**** Records shown
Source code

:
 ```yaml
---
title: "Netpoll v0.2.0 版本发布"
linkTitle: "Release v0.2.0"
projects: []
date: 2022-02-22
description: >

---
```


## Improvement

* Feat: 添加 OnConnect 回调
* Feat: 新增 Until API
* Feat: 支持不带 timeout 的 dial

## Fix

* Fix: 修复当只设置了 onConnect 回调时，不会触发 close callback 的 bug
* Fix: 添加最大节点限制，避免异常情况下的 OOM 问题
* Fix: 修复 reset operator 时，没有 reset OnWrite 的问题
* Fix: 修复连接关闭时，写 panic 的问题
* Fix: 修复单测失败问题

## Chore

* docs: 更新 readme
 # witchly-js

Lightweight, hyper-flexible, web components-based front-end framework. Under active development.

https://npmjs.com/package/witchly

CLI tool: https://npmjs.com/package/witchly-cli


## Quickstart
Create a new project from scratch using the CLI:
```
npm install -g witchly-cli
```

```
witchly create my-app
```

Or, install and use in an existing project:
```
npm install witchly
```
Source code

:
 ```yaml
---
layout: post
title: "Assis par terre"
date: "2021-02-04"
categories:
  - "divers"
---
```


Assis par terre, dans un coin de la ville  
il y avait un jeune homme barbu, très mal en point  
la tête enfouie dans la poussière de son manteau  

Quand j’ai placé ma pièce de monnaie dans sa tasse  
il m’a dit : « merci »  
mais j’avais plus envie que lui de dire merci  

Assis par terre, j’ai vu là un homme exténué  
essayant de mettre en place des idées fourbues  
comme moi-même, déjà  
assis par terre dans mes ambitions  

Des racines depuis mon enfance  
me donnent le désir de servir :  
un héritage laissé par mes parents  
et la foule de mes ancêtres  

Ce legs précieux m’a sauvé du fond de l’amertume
********
● **What the task requires**
Lines holding the string "Feat" are the answer; copy each one from the listing above.

● **Task answer**
* Feat: 添加 OnConnect 回调
* Feat: 新增 Until API
* Feat: 支持不带 timeout 的 dial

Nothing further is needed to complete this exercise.